(Data extracted from a collection)

········

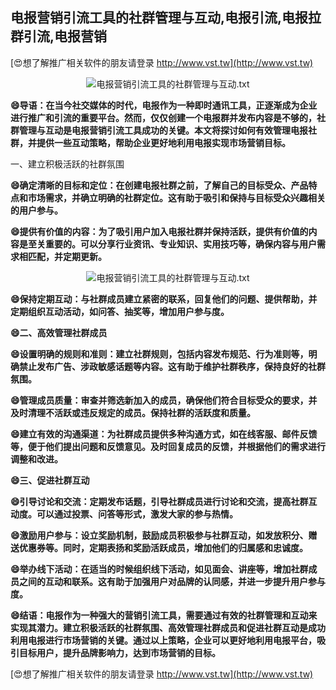 ## **电报营销引流工具的社群管理与互动,电报引流,电报拉群引流,电报营销**

[😍想了解推广相关软件的朋友请登录 http://www.vst.tw](http://www.vst.tw)

 <center><img src="https://vst.tw/MP4/tuiguang/png/2.png" alt="电报营销引流工具的社群管理与互动.txt"></center>

**😄导语：在当今社交媒体的时代，电报作为一种即时通讯工具，正逐渐成为企业进行推广和引流的重要平台。然而，仅仅创建一个电报群并发布内容是不够的，社群管理与互动是电报营销引流工具成功的关键。本文将探讨如何有效管理电报社群，并提供一些互动策略，帮助企业更好地利用电报实现市场营销目标。**

一、建立积极活跃的社群氛围

**😄确定清晰的目标和定位：在创建电报社群之前，了解自己的目标受众、产品特点和市场需求，并确立明确的社群定位。这有助于吸引和保持与目标受众兴趣相关的用户参与。**

**😄提供有价值的内容：为了吸引用户加入电报社群并保持活跃，提供有价值的内容是至关重要的。可以分享行业资讯、专业知识、实用技巧等，确保内容与用户需求相匹配，并定期更新。**

 <center><img src="https://vst.tw/MP4/tuiguang/png/2.png" alt="电报营销引流工具的社群管理与互动.txt"></center>

**😄保持定期互动：与社群成员建立紧密的联系，回复他们的问题、提供帮助，并定期组织互动活动，如问答、抽奖等，增加用户参与度。**

**😄二、高效管理社群成员**

**😄设置明确的规则和准则：建立社群规则，包括内容发布规范、行为准则等，明确禁止发布广告、涉政敏感话题等内容。这有助于维护社群秩序，保持良好的社群氛围。**

**😄管理成员质量：审查并筛选新加入的成员，确保他们符合目标受众的要求，并及时清理不活跃或违反规定的成员。保持社群的活跃度和质量。**

**😄建立有效的沟通渠道：为社群成员提供多种沟通方式，如在线客服、邮件反馈等，便于他们提出问题和反馈意见。及时回复成员的反馈，并根据他们的需求进行调整和改进。**

**😄三、促进社群互动**

**😄引导讨论和交流：定期发布话题，引导社群成员进行讨论和交流，提高社群互动度。可以通过投票、问答等形式，激发大家的参与热情。**

**😄激励用户参与：设立奖励机制，鼓励成员积极参与社群互动，如发放积分、赠送优惠券等。同时，定期表扬和奖励活跃成员，增加他们的归属感和忠诚度。**

**😄举办线下活动：在适当的时候组织线下活动，如见面会、讲座等，增加社群成员之间的互动和联系。这有助于加强用户对品牌的认同感，并进一步提升用户参与度。**

**😄结语：电报作为一种强大的营销引流工具，需要通过有效的社群管理和互动来实现其潜力。建立积极活跃的社群氛围、高效管理社群成员和促进社群互动是成功利用电报进行市场营销的关键。通过以上策略，企业可以更好地利用电报平台，吸引目标用户，提升品牌影响力，达到市场营销的目标。**

[😍想了解推广相关软件的朋友请登录 http://www.vst.tw](http://www.vst.tw)



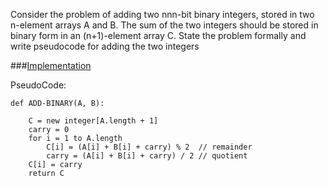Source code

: Consider the problem of adding two nnn-bit binary integers, stored in two n-element arrays A and B. 
The sum of the two integers should be stored in binary form in an (n+1)-element array C. 
State the problem formally and write pseudocode for adding the two integers

###[Implementation](https://github.com/Ramsden1/Algorithm-and-Data-structure/blob/main/algorithm/code/2-1-4_exercise.py)

PseudoCode:


	def ADD-BINARY(A, B):

		C = new integer[A.length + 1]
		carry = 0
	    for i = 1 to A.length
			C[i] = (A[i] + B[i] + carry) % 2  // remainder
			carry = (A[i] + B[i] + carry) / 2 // quotient
	    C[i] = carry
	    return C
  
  
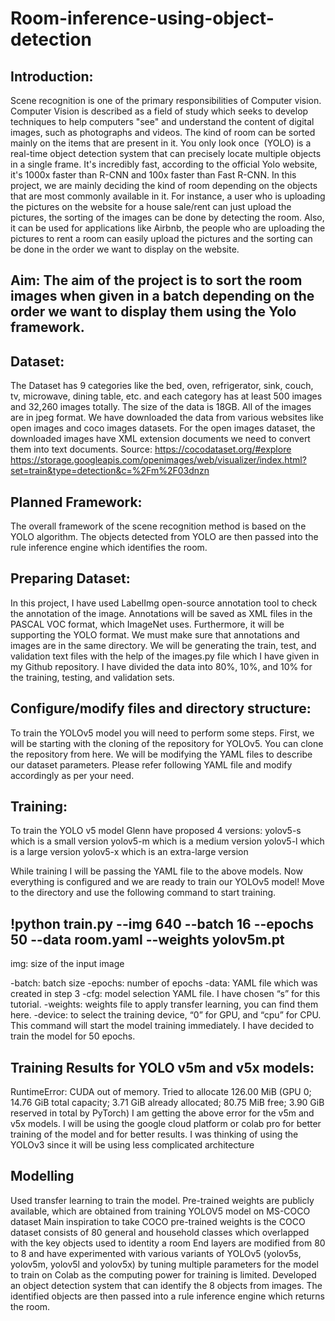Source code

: # Room-inference-using-object-detection
## Introduction:
Scene recognition is one of the primary responsibilities of Computer vision. Computer Vision is described as a field of study which seeks to develop techniques to help computers "see" and understand the content of digital images, such as photographs and videos. The kind of room can be sorted mainly on the items that are present in it. You only look once  (YOLO) is a real-time object detection system that can precisely locate multiple objects in a single frame. It's incredibly fast, according to the official Yolo website, it's 1000x faster than R-CNN and 100x faster than Fast R-CNN.
In this project, we are mainly deciding the kind of room depending on the objects that are most commonly available in it. For instance, a user who is uploading the pictures on the website for a house sale/rent can just upload the pictures, the sorting of the images can be done by detecting the room. Also, it can be used for applications like Airbnb, the people who are uploading the pictures to rent a room can easily upload the pictures and the sorting can be done in the order we want to display on the website.

## Aim: The aim of the project is to sort the room images when given in a batch depending on the order we want to display them using the Yolo framework.

## Dataset:

The Dataset has 9 categories like the bed, oven, refrigerator, sink, couch, tv, microwave, dining table, etc. and each category has at least 500 images and 32,260 images totally. The size of the data is 18GB.
All of the images are in jpeg format.
We have downloaded the data from various websites like open images and coco images datasets.
For the open images dataset, the downloaded images have XML extension documents we need to convert them into text documents.
Source: https://cocodataset.org/#explore
https://storage.googleapis.com/openimages/web/visualizer/index.html?set=train&type=detection&c=%2Fm%2F03dnzn

## Planned Framework: 
The overall framework of the scene recognition method is based on the YOLO algorithm.
The objects detected from YOLO are then passed into the rule inference engine which identifies the room. 

## Preparing Dataset:
In this project, I have used LabelImg open-source annotation tool to check the annotation of the image.
Annotations will be saved as XML files in the PASCAL VOC format, which ImageNet uses. Furthermore, it will be supporting the YOLO format.
We must make sure that annotations and images are in the same directory.
We will be generating the train, test, and validation text files with the help of the images.py file which I have given in my Github repository.
I have divided the data into 80%, 10%, and 10% for the training, testing, and validation sets.

## Configure/modify files and directory structure:
To train the YOLOv5 model you will need to perform some steps.
First, we will be starting with the cloning of the repository for YOLOv5. You can clone the repository from here. 
We will be modifying the YAML files to describe our dataset parameters. Please refer following YAML file and modify accordingly as per your need.

## Training:
To train the YOLO v5 model Glenn have proposed 4 versions:
yolov5-s which is a small version
yolov5-m which is a medium version
yolov5-l which is a large version
yolov5-x which is an extra-large version

While training I will be passing the YAML file to the above models.
Now everything is configured and we are ready to train our YOLOv5 model!
Move to the directory and use the following command to start training.

## !python train.py --img 640 --batch 16 --epochs 50 --data room.yaml --weights yolov5m.pt 

img: size of the input image

-batch: batch size
-epochs: number of epochs
-data: YAML file which was created in step 3
-cfg: model selection YAML file. I have chosen “s” for this tutorial.
-weights: weights file to apply transfer learning, you can find them here.
-device: to select the training device, “0” for GPU, and “cpu” for CPU.
This command will start the model training immediately. I have decided to train the model for 50 epochs.

## Training Results for YOLO v5m and v5x models:
RuntimeError: CUDA out of memory. Tried to allocate 126.00 MiB (GPU 0; 14.76 GiB total capacity; 3.71 GiB already allocated; 80.75 MiB free; 3.90 GiB reserved in total by PyTorch) 
I am getting the above error for the v5m and v5x models. 
I will be using the google cloud platform or colab pro for better training of the model and for better results.
I was thinking of using the YOLOv3 since it will be using less complicated architecture

## Modelling
Used transfer learning to train the model. Pre-trained weights are publicly available, which are obtained from training  YOLOV5 model on MS-COCO dataset 
Main inspiration to take COCO pre-trained weights is the COCO dataset consists of 80 general and household classes which overlapped with the key objects used to identity a room
End layers are modified from 80 to 8 and have experimented with various variants of YOLOv5 (yolov5s, yolov5m, yolov5l and yolov5x) by tuning multiple parameters for the model to train on Colab as the computing power for training is limited.
Developed an object detection system that can identify the 8 objects from images.
The identified objects are then passed into a rule inference engine which returns the room.

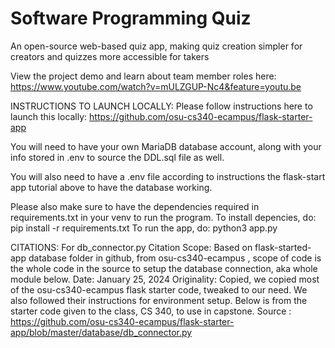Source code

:# Software Programming Quiz
An open-source web-based quiz app, making quiz creation simpler for creators and quizzes more accessible for takers

View the project demo and learn about team member roles here: https://www.youtube.com/watch?v=mULZGUP-Nc4&feature=youtu.be

INSTRUCTIONS TO LAUNCH LOCALLY:
Please follow instructions here to launch this locally: https://github.com/osu-cs340-ecampus/flask-starter-app 

You will need to have your own MariaDB database account, along with your info stored in .env to source the DDL.sql file as well.

You will also need to have a .env file according to instructions the flask-start app tutorial above to have the database working.

Please also make sure to have the dependencies required in requirements.txt in your venv to run the program.
To install depencies, do: pip install -r requirements.txt
To run the app, do: python3 app.py

CITATIONS:
For db_connector.py
Citation Scope: Based on flask-started-app database folder in github, from osu-cs340-ecampus , scope of code is the whole code in the source to setup the database connection, aka whole module below.
Date: January 25, 2024
Originality: Copied, we copied most of the osu-cs340-ecampus flask starter code, tweaked to our need.
We also followed their instructions for environment setup.
Below is from the starter code given to the class, CS 340, to use in capstone.
Source : https://github.com/osu-cs340-ecampus/flask-starter-app/blob/master/database/db_connector.py
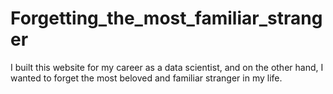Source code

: # Forgetting_the_most_familiar_stranger
I built this website for my career as a data scientist, and on the other hand, I wanted to forget the most beloved and familiar stranger in my life.

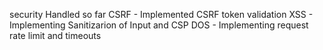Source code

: security Handled so far
  CSRF - Implemented CSRF token validation
  XSS - Implementing  Sanitizarion of Input and CSP
  DOS - Implementing request rate limit and timeouts
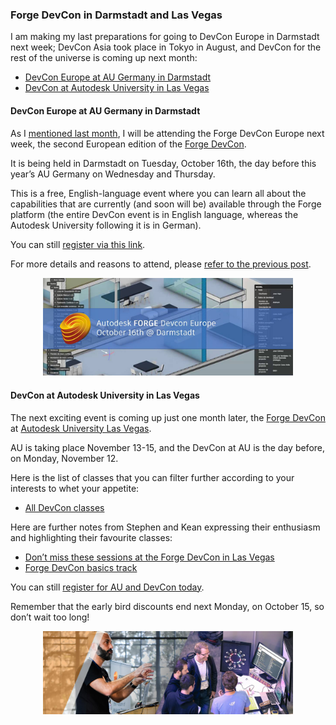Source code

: <head>
<meta http-equiv="Content-Type" content="text/html; charset=utf-8">
<link rel="stylesheet" type="text/css" href="bc.css">
<script src="https://cdn.rawgit.com/google/code-prettify/master/loader/run_prettify.js" type="text/javascript"></script>
</head>

<!---

I am making my last preparations for DevCon Europe in Darmstadt next week and DevCon las vegas is coming up next month #RevitAPI @AutodeskForge @AutodeskRevit #bim #DynamoBim #ForgeDevCon http://bit.ly/forgedevcon2018

I am making my last preparations for going to DevCon Europe in Darmstadt next week; DevCon Asia took place in Tokyo in August, and DevCon for the rest of the universe is coming up next month
&ndash; DevCon Europe at AU Germany in Darmstadt
&ndash; DevCon at Autodesk University in Las Vegas...

-->

### Forge DevCon in Darmstadt and Las Vegas

I am making my last preparations for going to DevCon Europe in Darmstadt next week; DevCon Asia took place in Tokyo in August, and DevCon for the rest of the universe is coming up next month:

- [DevCon Europe at AU Germany in Darmstadt](#2) 
- [DevCon at Autodesk University in Las Vegas](#3) 

#### <a name="2"></a> DevCon Europe at AU Germany in Darmstadt

As I [mentioned last month](http://thebuildingcoder.typepad.com/blog/2018/09/devcon-europe-and-typepad-versus-google-search.html#2),
I will be attending the Forge DevCon Europe next week,
the second European edition of the [Forge DevCon](https://forge.autodesk.com/devcon-2018).

It is being held in Darmstadt on Tuesday, October 16th, the day before this year’s AU Germany on Wednesday and Thursday.
 
This is a free, English-language event where you can learn all about the capabilities that are currently (and soon will be) available through the Forge platform (the entire DevCon event is in English language, whereas the Autodesk University following it is in German).

You can still [register via this link](https://www.rayseven.com/r7/runtime/autodesk/devcon2018/registration.visitor.php).

For more details and reasons to attend, please [refer to the previous post](http://thebuildingcoder.typepad.com/blog/2018/09/devcon-europe-and-typepad-versus-google-search.html#2).

<center>
<img src="img/forge_devcon_europe_2018.png" alt="Autodesk Forge Devcon Europe 2018" width="400">
</center>


#### <a name="3"></a> DevCon at Autodesk University in Las Vegas

The next exciting event is coming up just one month later,
the [Forge DevCon](https://au.autodesk.com/las-vegas/forge-devcon)
at [Autodesk University Las Vegas](https://au.autodesk.com/las-vegas/overview).

AU is taking place November 13-15, and the DevCon at AU is the day before, on Monday, November 12.

Here is the list of classes that you can filter further according to your interests to whet your appetite:

- [All DevCon classes](https://autodeskuniversity.smarteventscloud.com/connect/search.ww#loadSearch-searchPhrase=&searchType=session&i(59817)=448340)

Here are further notes from Stephen and Kean expressing their enthusiasm and highlighting their favourite classes:
 
- [Don’t miss these sessions at the Forge DevCon in Las Vegas](http://www.keanw.com/2018/09/dont-miss-these-sessions-at-the-forge-devcon-in-las-vegas.html)
- [Forge DevCon basics track](https://forge.autodesk.com/blog/forge-devcon-forge-basics-track)

You can still [register for AU and DevCon today](https://forge.autodesk.com/devcon-2018#tickets).

Remember that the early bird discounts end next Monday, on October 15, so don’t wait too long!

<center>
<img src="img/forge_devcon_2018.jpg" alt="Autodesk Forge Devcon 2018" width="400">
</center>

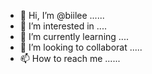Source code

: - 👋 Hi, I’m @biilee ......
- 👀 I’m interested in ....
- 🌱 I’m currently learning ....
- 💞️ I’m looking to collaborat .....
- 📫 How to reach me ......

<!---
biilee/biilee is a ✨ special ✨ repository because its `README.md` (this file) appears on your GitHub profile.
You can click the Preview link to take a look at your changes.
--->
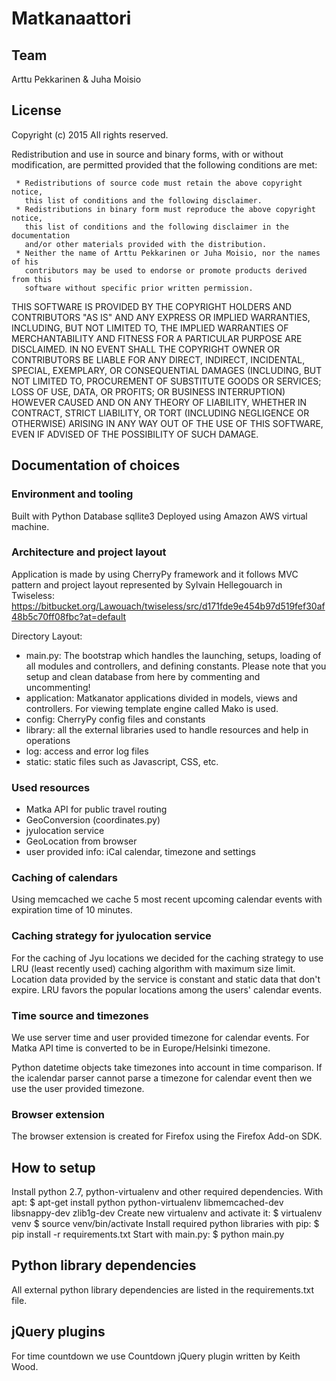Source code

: Matkanaattori
============

## Team
Arttu Pekkarinen & Juha Moisio 

## License

Copyright (c) 2015
All rights reserved.

Redistribution and use in source and binary forms, with or without modification,
are permitted provided that the following conditions are met:

     * Redistributions of source code must retain the above copyright notice,
       this list of conditions and the following disclaimer.
     * Redistributions in binary form must reproduce the above copyright notice,
       this list of conditions and the following disclaimer in the documentation
       and/or other materials provided with the distribution.
     * Neither the name of Arttu Pekkarinen or Juha Moisio, nor the names of his 
       contributors may be used to endorse or promote products derived from this 
       software without specific prior written permission.

THIS SOFTWARE IS PROVIDED BY THE COPYRIGHT HOLDERS AND CONTRIBUTORS "AS IS" AND
ANY EXPRESS OR IMPLIED WARRANTIES, INCLUDING, BUT NOT LIMITED TO, THE IMPLIED
WARRANTIES OF MERCHANTABILITY AND FITNESS FOR A PARTICULAR PURPOSE ARE
DISCLAIMED. IN NO EVENT SHALL THE COPYRIGHT OWNER OR CONTRIBUTORS BE LIABLE
FOR ANY DIRECT, INDIRECT, INCIDENTAL, SPECIAL, EXEMPLARY, OR CONSEQUENTIAL
DAMAGES (INCLUDING, BUT NOT LIMITED TO, PROCUREMENT OF SUBSTITUTE GOODS OR
SERVICES; LOSS OF USE, DATA, OR PROFITS; OR BUSINESS INTERRUPTION) HOWEVER
CAUSED AND ON ANY THEORY OF LIABILITY, WHETHER IN CONTRACT, STRICT LIABILITY,
OR TORT (INCLUDING NEGLIGENCE OR OTHERWISE) ARISING IN ANY WAY OUT OF THE USE
OF THIS SOFTWARE, EVEN IF ADVISED OF THE POSSIBILITY OF SUCH DAMAGE.

## Documentation of choices

### Environment and tooling
Built with Python
Database sqllite3
Deployed using Amazon AWS virtual machine.

### Architecture and project layout
Application is made by using CherryPy framework and it follows MVC pattern and
project layout represented by Sylvain Hellegouarch in Twiseless:
https://bitbucket.org/Lawouach/twiseless/src/d171fde9e454b97d519fef30af48b5c70ff08fbc?at=default

Directory Layout:

 * main.py: The bootstrap which handles the launching, setups, loading of all modules and 
   controllers, and defining constants. Please note that you setup and clean database from here
   by commenting and uncommenting!
 * application: Matkanator applications divided in models, views and controllers. For viewing
   template engine called Mako is used.
 * config: CherryPy config files and constants
 * library: all the external libraries used to handle resources and help in operations
 * log: access and error log files
 * static: static files such as Javascript, CSS, etc.

### Used resources
- Matka API for public travel routing
- GeoConversion (coordinates.py)
- jyulocation service
- GeoLocation from browser
- user provided info: iCal calendar, timezone and settings

### Caching of calendars
Using memcached we cache 5 most recent upcoming calendar events with expiration
time of 10 minutes.

### Caching strategy for jyulocation service
For the caching of Jyu locations we decided for the caching strategy to use
LRU (least recently used) caching algorithm with maximum size limit.
Location data provided by the service is constant and static data that don't
expire. LRU favors the popular locations among the users' calendar events.

### Time source and timezones
We use server time and user provided timezone for calendar events. For Matka API
time is converted to be in Europe/Helsinki timezone.

Python datetime objects take timezones into account in time comparison. If the
icalendar parser cannot parse a timezone for calendar event then we use the user
provided timezone.

### Browser extension
The browser extension is created for Firefox using the Firefox Add-on SDK.

## How to setup
Install python 2.7, python-virtualenv and other required dependencies.
With apt:
    $ apt-get install python python-virtualenv libmemcached-dev libsnappy-dev zlib1g-dev
Create new virtualenv and activate it:
    $ virtualenv venv
    $ source venv/bin/activate
Install required python libraries with pip:
    $ pip install -r requirements.txt
Start with main.py:
    $ python main.py

## Python library dependencies
All external python library dependencies are listed in the requirements.txt file.

## jQuery plugins
For time countdown we use Countdown jQuery plugin written by Keith Wood.

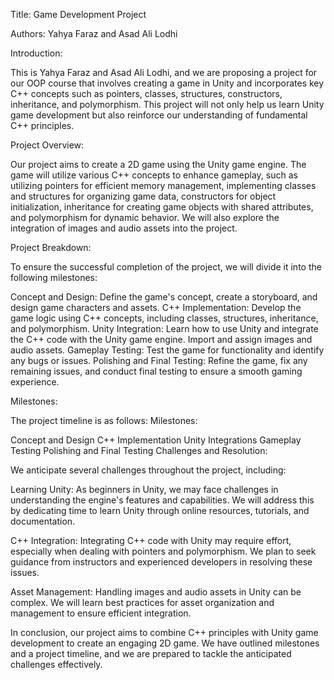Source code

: Title: Game Development Project

Authors: Yahya Faraz and Asad Ali Lodhi

Introduction:

This is Yahya Faraz and Asad Ali Lodhi, and we are proposing a project for our OOP course that involves creating a game in Unity and incorporates key C++ concepts such as pointers, classes, structures, constructors, inheritance, and polymorphism. This project will not only help us learn Unity game development but also reinforce our understanding of fundamental C++ principles.

Project Overview:

Our project aims to create a 2D game using the Unity game engine. The game will utilize various C++ concepts to enhance gameplay, such as utilizing pointers for efficient memory management, implementing classes and structures for organizing game data, constructors for object initialization, inheritance for creating game objects with shared attributes, and polymorphism for dynamic behavior. We will also explore the integration of images and audio assets into the project.

Project Breakdown:

To ensure the successful completion of the project, we will divide it into the following milestones:

Concept and Design: Define the game's concept, create a storyboard, and design game characters and assets.
C++ Implementation: Develop the game logic using C++ concepts, including classes, structures, inheritance, and polymorphism.
Unity Integration: Learn how to use Unity and integrate the C++ code with the Unity game engine. Import and assign images and audio assets.
Gameplay Testing: Test the game for functionality and identify any bugs or issues.
Polishing and Final Testing: Refine the game, fix any remaining issues, and conduct final testing to ensure a smooth gaming experience.

Milestones:

The project timeline is as follows:
Milestones:

Concept and Design
C++ Implementation
Unity Integrations
Gameplay Testing 
Polishing and Final Testing
Challenges and Resolution:

We anticipate several challenges throughout the project, including:

Learning Unity: As beginners in Unity, we may face challenges in understanding the engine's features and capabilities. We will address this by dedicating time to learn Unity through online resources, tutorials, and documentation.

C++ Integration: Integrating C++ code with Unity may require effort, especially when dealing with pointers and polymorphism. We plan to seek guidance from instructors and experienced developers in resolving these issues.

Asset Management: Handling images and audio assets in Unity can be complex. We will learn best practices for asset organization and management to ensure efficient integration.

In conclusion, our project aims to combine C++ principles with Unity game development to create an engaging 2D game. We have outlined milestones and a project timeline, and we are prepared to tackle the anticipated challenges effectively.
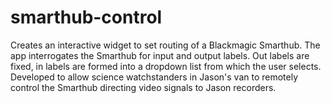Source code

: # smarthub-control
Creates an interactive widget to set routing of a Blackmagic Smarthub.
The app interrogates the Smarthub for input and output labels. Out
labels are fixed, in labels are formed into a dropdown list from which the
user selects. Developed to allow science watchstanders in Jason's van to
remotely control the Smarthub directing video signals to Jason recorders. 
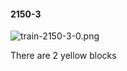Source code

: #### 2150-3
![train-2150-3-0.png](https://github.com/lil-lab/nlvr/raw/master/nlvr/train/images/66/train-2150-3-0.png "train-2150-3-0.png")

There are 2 yellow blocks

········

[Exercise aim]:
Nothing but the lines above from the one containing "Please follow instructions" through the one containing "You will also" should appear in the answer, each repeated exactly.

[Solution to the exercise]:
Please follow instructions here to launch this locally: https://github.com/osu-cs340-ecampus/flask-starter-app 

You will need to have your own MariaDB database account, along with your info stored in .env to source the DDL.sql file as well.

You will also need to have a .env file according to instructions the flask-start app tutorial above to have the database working.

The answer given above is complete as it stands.